───── WORKING DATA ─────

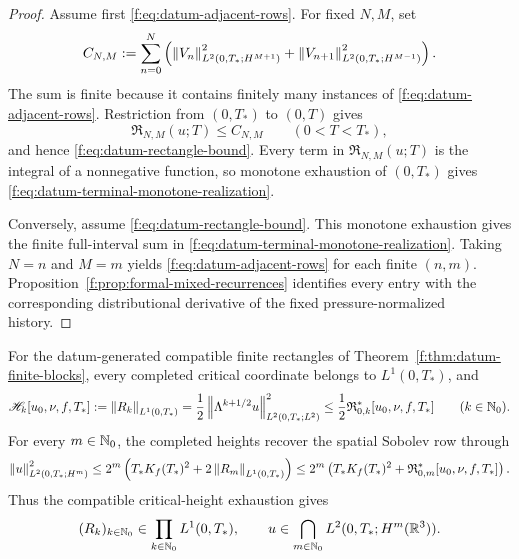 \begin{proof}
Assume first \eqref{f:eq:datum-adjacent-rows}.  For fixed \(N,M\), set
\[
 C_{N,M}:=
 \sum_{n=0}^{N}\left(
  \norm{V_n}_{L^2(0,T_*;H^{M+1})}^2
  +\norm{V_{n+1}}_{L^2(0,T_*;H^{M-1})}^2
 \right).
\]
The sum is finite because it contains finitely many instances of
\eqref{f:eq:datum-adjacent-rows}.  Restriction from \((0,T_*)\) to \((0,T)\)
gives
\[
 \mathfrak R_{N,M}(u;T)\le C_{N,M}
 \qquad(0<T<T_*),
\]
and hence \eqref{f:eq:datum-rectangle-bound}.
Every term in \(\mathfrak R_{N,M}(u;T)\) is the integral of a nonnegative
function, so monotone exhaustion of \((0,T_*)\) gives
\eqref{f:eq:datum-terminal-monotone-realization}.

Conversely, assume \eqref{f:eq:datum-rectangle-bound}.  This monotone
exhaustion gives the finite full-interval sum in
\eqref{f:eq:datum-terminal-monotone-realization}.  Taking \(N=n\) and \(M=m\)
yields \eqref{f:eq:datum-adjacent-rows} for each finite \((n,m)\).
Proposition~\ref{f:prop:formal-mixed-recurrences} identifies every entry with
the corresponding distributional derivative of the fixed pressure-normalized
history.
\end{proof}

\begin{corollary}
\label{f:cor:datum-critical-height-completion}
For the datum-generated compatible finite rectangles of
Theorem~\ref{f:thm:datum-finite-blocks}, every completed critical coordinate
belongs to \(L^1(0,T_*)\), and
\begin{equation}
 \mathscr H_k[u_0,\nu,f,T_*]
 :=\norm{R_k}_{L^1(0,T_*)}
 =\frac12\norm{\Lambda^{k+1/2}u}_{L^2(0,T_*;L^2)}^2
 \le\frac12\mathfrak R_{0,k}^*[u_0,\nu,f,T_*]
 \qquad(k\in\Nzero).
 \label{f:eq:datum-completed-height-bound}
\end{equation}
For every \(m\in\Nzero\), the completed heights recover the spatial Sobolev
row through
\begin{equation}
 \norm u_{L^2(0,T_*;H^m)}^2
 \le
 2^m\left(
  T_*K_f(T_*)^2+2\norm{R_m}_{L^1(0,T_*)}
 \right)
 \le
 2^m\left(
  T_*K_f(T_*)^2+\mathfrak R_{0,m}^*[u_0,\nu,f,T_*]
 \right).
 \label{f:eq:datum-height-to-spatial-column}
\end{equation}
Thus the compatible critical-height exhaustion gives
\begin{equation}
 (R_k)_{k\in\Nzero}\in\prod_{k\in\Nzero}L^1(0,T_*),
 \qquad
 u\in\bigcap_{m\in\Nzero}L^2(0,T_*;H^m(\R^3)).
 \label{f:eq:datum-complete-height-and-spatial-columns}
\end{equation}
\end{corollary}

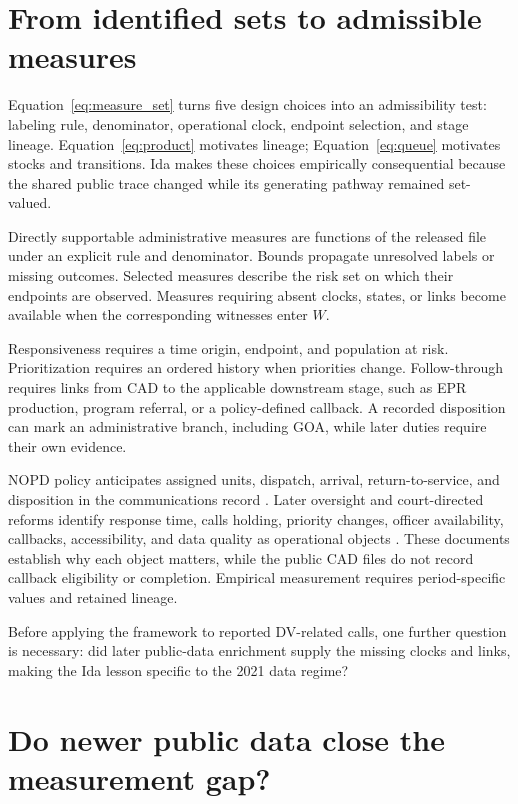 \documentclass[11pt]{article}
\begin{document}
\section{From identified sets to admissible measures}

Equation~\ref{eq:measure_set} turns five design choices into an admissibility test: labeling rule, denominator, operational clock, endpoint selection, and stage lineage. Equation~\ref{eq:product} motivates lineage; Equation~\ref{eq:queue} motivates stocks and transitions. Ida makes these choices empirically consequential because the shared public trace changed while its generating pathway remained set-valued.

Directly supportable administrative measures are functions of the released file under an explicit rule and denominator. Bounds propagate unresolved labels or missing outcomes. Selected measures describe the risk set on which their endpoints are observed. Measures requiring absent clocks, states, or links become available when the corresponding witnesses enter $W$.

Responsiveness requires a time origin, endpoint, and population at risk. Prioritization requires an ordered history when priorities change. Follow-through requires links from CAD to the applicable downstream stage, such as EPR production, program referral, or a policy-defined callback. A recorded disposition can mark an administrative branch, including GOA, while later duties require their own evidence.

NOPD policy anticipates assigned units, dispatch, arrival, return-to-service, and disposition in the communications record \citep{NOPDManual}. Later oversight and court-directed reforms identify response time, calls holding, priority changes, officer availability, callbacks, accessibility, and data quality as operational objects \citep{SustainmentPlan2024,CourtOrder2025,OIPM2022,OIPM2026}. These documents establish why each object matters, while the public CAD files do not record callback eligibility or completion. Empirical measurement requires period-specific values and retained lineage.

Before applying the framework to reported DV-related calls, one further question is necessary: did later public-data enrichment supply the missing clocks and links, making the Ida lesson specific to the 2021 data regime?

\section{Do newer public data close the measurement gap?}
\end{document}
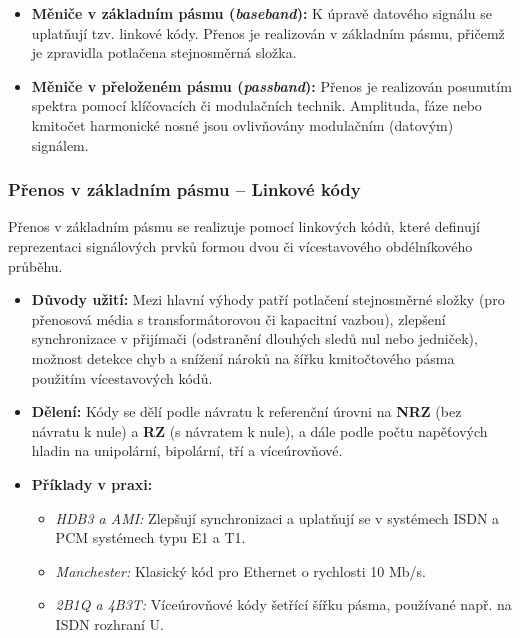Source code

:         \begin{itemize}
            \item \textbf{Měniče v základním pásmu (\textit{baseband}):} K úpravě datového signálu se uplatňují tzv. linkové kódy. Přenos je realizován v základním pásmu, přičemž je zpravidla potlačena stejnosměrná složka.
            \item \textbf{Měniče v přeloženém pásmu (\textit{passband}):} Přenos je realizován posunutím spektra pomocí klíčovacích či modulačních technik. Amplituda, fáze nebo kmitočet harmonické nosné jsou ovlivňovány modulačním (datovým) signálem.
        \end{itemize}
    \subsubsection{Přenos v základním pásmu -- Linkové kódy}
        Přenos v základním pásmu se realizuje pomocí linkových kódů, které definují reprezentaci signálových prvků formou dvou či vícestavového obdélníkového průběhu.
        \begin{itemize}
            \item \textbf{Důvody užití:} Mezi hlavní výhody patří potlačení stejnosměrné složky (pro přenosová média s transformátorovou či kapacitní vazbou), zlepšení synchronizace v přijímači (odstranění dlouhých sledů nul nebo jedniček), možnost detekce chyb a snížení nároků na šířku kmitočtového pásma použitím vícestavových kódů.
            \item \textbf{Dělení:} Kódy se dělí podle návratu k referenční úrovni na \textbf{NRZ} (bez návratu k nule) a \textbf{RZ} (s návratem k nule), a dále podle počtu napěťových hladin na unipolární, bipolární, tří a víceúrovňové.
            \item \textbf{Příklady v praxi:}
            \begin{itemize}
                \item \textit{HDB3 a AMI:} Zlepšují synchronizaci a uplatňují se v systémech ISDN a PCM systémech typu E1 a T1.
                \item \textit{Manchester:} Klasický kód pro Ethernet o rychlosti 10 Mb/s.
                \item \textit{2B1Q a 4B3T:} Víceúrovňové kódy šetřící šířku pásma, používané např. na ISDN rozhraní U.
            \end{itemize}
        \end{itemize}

─────

Copy every line where the word "completed" is present in the entries above.

Theorem~\ref{f:thm:datum-finite-blocks}, every completed critical coordinate
 \label{f:eq:datum-completed-height-bound}
For every \(m\in\Nzero\), the completed heights recover the spatial Sobolev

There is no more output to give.